16. Validity Guidelines Is the temporal relationship between the exposure and outcome correct and dose-response gradient present? The study showed temporal relationship between the exposure (administration of high dose allopurinol) and outcome (development of adverse reaction); although there were very minimal occurrences. Only five patients out of all 120 patients experienced adverse effects to allopurinol. The adverse events noted after drug intake were rash (3 out of 120; 2 from group A, 1 from group B), allopurinol hypersensitivity syndrome (1 out of 120; 1 from group A), fixed pigmented drug eruption (1 out of 120; 1 from group B) and leukocytoclastic vasculitis (1 out of 120; 1 from group B). The study was not able to present a dose-response gradient. The study had no intention of measuring a temporal response between the exposure and outcome and determining a dose-response gradient.

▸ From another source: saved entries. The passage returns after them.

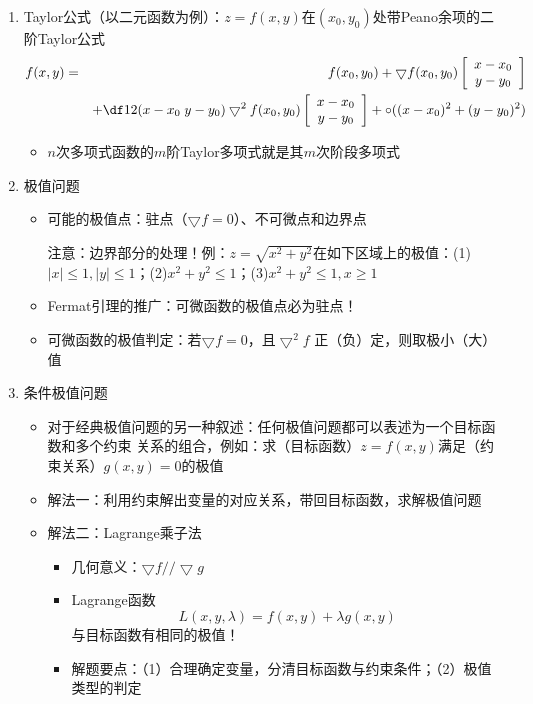 \begin{enumerate}
\begin{enumerate}[(1)]
\begin{itemize}
    \end{itemize}
    \item Taylor公式（以二元函数为例）：$z=f(x,y)$在$(x_0,y_0)$处带Peano余项的二阶Taylor公式
      \begin{eqnarray*}
      f(x,y)&=&f(x_0,y_0)+\bigtriangledown
      f(x_0,y_0)\left[\begin{array}{c}
      x-x_0\\ y-y_0
      \end{array}\right]\\
      &&+\df12(x-x_0\;y-y_0)\bigtriangledown^2f(x_0,y_0)
      \left[\begin{array}{c}
      x-x_0\\ y-y_0
      \end{array}\right]+\circ((x-x_0)^2+(y-y_0)^2)
	\end{eqnarray*}
	\begin{itemize}
	  \item $n$次多项式函数的$m$阶Taylor多项式就是其$m$次阶段多项式
	\end{itemize}
    \item 极值问题
    \begin{itemize}
      \item 可能的极值点：驻点（$\bigtriangledown f=0$）、不可微点和边界点
      
      注意：边界部分的处理！例：$z=\sqrt{x^2+y^2}$在如下区域上的极值：(1)
      $|x|\leq1,|y|\leq1$；(2)$x^2+y^2\leq 1$；(3)$x^2+y^2\leq 1,x\geq 1$
      \item Fermat引理的推广：可微函数的极值点必为驻点！
      \item 可微函数的极值判定：若$\bigtriangledown f=0$，且$\bigtriangledown^2f$
      正（负）定，则取极小（大）值
    \end{itemize}
    \item 条件极值问题
    \begin{itemize}
      \item 对于经典极值问题的另一种叙述：任何极值问题都可以表述为一个目标函数和多个约束
      关系的组合，例如：求（目标函数）$z=f(x,y)$满足（约束关系）$g(x,y)=0$的极值
      \item 解法一：利用约束解出变量的对应关系，带回目标函数，求解极值问题
      \item 解法二：Lagrange乘子法
      \begin{itemize}
        \item 几何意义：$\bigtriangledown f//\bigtriangledown g$
        \item Lagrange函数
        $$L(x,y,\lambda)=f(x,y)+\lambda g(x,y)$$
        与目标函数有相同的极值！
        \item 解题要点：（1）合理确定变量，分清目标函数与约束条件；（2）极值类型的判定
      \end{itemize}
    \end{itemize}
  \end{enumerate}
\end{enumerate}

17. Validity Guidelines OVERALL, IS THE STUDY VALID? Yes, the study can be considered valid. The retrospective cohort study had a relatively good sample size (n=120), compared well two groups that had different exposures to allopurinol (group A – low dose, group B – high dose) and were able to determine the presence of very low prevalence of adverse reactions to the drug. Thus, pointing out that it is not harmful; although increasing allopurinol dose and administering it to the patient should be cautioned properly.

18. Results

19. What is the magnitude of the association between exposure and outcome? The study showed that the frequency of adverse events was very low in both groups (page 3, discussion, 1 st paragraph, 1 st sentence).

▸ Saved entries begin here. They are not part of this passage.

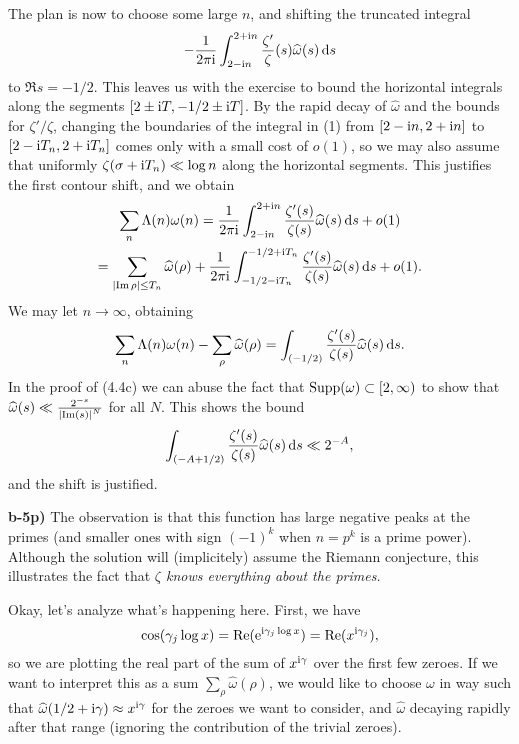 \documentclass[a4paper,11pt]{article}
\begin{document}
    The plan is now to choose some large $n$, and 
    shifting the truncated integral 
    \begin{equation}
        -\frac{1}{2 \pi \mathrm i} \int_{2-\mathrm i n}^{2+ \mathrm i n} \frac{\zeta'}{\zeta}(s) \widehat \omega(s)
        \mathrm{\,d} s
    \end{equation}
    to $\Re s = -1/2$. This leaves us with the exercise to bound the horizontal
    integrals along the segments $[2\pm \mathrm i T, -1/2 \pm \mathrm i T]$. By the rapid decay
    of $\hat \omega$ and the bounds for $\zeta'/\zeta$, changing the boundaries
    of the integral in (1) from $[2-\mathrm i n, 2 + \mathrm i n]$ to $[2 - \mathrm i T_n, 2 +
    \mathrm i T_n]$ comes only with a small cost of $o(1)$, so we may also assume that
    uniformly $\zeta(\sigma + \mathrm i T_n) \ll \log n$ along the horizontal segments. 
    This justifies the first contour shift, and we obtain
    \begin{multline*}
        \sum_n \Lambda(n) \omega(n) = \frac{1}{2 \pi \mathrm i} \int_{2- \mathrm i n}^{2 + \mathrm i n} 
        \frac{\zeta'(s)}{\zeta(s)} \widehat \omega(s) \mathrm{\,d} s + o(1) \\
        = \sum_{\left\lvert \operatorname{Im} \rho \right\rvert \leq T_n} \widehat \omega(\rho)
        + \frac{1}{2 \pi \mathrm i} \int_{-1/2 - \mathrm i T_n}^{-1/2 + \mathrm i T_n}
        \frac{\zeta'(s)}{\zeta(s)} \widehat \omega(s) \mathrm{\,d} s + o(1).
    \end{multline*}
    We may let $n \to \infty$, obtaining 
    \[
        \sum_n \Lambda(n) \omega(n) - \sum_\rho \widehat \omega(\rho)
         = \int_{(-1/2)}  \frac{\zeta'(s)}{\zeta(s)} \widehat \omega(s) \mathrm{\,d} s.
    \]
    In the proof of (4.4c) we can abuse the fact that $\operatorname{Supp}(\omega) \subset
    [2, \infty)$ to show that $\widehat \omega(s) \ll \frac{2^{-s}}{\left\lvert \operatorname{Im}(s) \right\rvert^N}$
    for all $N$. This shows the bound
    \[
        \int_{(-A+1/2)}  \frac{\zeta'(s)}{\zeta(s)} \widehat \omega(s) \mathrm{\,d} s
        \ll 2^{-A},
    \]
    and the shift is justified.

\textbf{b-5p)}
The observation is that this function has large negative peaks at the primes
(and smaller ones with sign $(-1)^k$ when $n=p^k$ is a prime power). Although 
the solution will (implicitely) assume the Riemann conjecture, this illustrates
the fact that \textit{$\zeta$ knows everything about the primes.}

Okay, let's analyze what's happening here. First, we have 
\[
    \cos(\gamma_j \log x) = \operatorname{Re}(\mathrm e^{\mathrm i \gamma_j \log x}) = \operatorname{Re}(x^{\mathrm i \gamma_j}),
\]
so we are plotting the real part of the sum of $x^{\mathrm i \gamma}$ over the first few
zeroes. If we want to interpret this as a sum $\sum_\rho \hat \omega(\rho)$, 
we would like to choose $\omega$ in way such that $\widehat \omega(1/2 + \mathrm i \gamma)
\approx x^{\mathrm i \gamma}$ for the zeroes we want to consider, and $\hat \omega$ 
decaying rapidly after that range (ignoring the contribution of the trivial zeroes).
\end{document}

20. RR of 0.51 stresses that exposure does not cause significant or potential harm to the population.

21. Results Was the estimate of the risk precise? More or less, yes. P value for serum creatinine for both groups is 0.003; serum BUN 0.000, creatinine clearance is 0.0000 and allupurinol maintenance doses NS (page 2, table 1). No confidence intervals were used in the study.

22. Patient Care Are the study patients similar to my own? Yes, although not entirely. Our patient, a 50 year old obese male, diagnosed with primary gout and azotemia is similar to the patients in the study which were mostly male (118 out of 120, 98.3%), aged 52.7+/- 12.4 years old and diagnosed with primary gout (page 2, results, 1 st paragraph). Sixty eight (group B) out of 120 patients had a creatinine clearance of 54.6 ml/min (table 1), a low creatinine clearance indicative of azotemia – similar to the profile of the patient involved in the case.

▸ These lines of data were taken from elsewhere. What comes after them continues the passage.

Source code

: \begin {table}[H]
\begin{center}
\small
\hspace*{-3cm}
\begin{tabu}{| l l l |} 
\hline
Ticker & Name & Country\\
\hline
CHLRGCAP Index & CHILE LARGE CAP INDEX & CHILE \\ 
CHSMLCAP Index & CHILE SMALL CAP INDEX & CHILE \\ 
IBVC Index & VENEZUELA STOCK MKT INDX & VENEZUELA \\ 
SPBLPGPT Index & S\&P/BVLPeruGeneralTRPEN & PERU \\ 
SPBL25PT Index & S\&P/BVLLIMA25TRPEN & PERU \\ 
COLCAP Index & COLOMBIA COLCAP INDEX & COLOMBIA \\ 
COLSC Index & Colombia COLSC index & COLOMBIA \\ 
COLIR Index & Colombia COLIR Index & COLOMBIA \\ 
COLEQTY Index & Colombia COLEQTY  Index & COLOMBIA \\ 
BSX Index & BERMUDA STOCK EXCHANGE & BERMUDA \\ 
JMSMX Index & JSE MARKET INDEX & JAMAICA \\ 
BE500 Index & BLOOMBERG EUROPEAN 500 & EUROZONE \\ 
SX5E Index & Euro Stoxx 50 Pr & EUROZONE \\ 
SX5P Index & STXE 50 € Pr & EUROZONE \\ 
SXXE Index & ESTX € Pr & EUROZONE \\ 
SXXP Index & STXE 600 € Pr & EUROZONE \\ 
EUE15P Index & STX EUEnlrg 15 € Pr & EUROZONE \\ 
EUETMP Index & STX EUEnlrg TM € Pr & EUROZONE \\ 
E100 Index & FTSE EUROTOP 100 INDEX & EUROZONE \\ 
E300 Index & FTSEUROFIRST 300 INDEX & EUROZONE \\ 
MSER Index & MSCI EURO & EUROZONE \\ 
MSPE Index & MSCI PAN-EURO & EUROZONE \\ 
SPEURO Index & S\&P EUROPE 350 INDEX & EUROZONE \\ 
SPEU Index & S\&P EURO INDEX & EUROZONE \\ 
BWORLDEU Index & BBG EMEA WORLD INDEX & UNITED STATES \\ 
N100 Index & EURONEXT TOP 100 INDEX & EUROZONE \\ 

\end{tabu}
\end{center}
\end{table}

23. Patient Care Should I attempt to stop the exposure? No. Since the risk of harm from high-dose allopurinol is low, there is no need to stop administering the medication. The study shows that allopurinol does not increase prevalence of significant potential harm to patients diagnosed with gout (page 1, conclusions). However, it is important to monitor the dose increase and administration of higher than usual dose of allopurinol in patients with gout to prevent adverse events, no matter how rare they may be. If the medication is withdrawn, the hyperuricemia in the patient may persist which can lead not only to renal problems but also musculoskeletal abnormalities as well, which are very lethal to the patient. The usual complications of gout would be joint pains, inflamed tophi and kidney damage. Alternative drugs that can be used as a substitute for allopurinol include febuxostat (another type of xanthine oxidase inhibitor), pegloticase (urate oxidase) and ethylenediaminetetraacetic acid (EDTA, chelator).

24. Resolution of the Problem What will I do to my patient? Since this journal claims that there is no increase in prevalence of adverse reactions to allopurinol in patients who received higher allopurinol maintenance doses than those recommended according to creatinine clearance rate and that the occurrence of adverse reactions to the drug is very minimal, I will continue administering allopurinol to my patient. However, I will be cautious in management whenever I increase the drug dosage to be administered.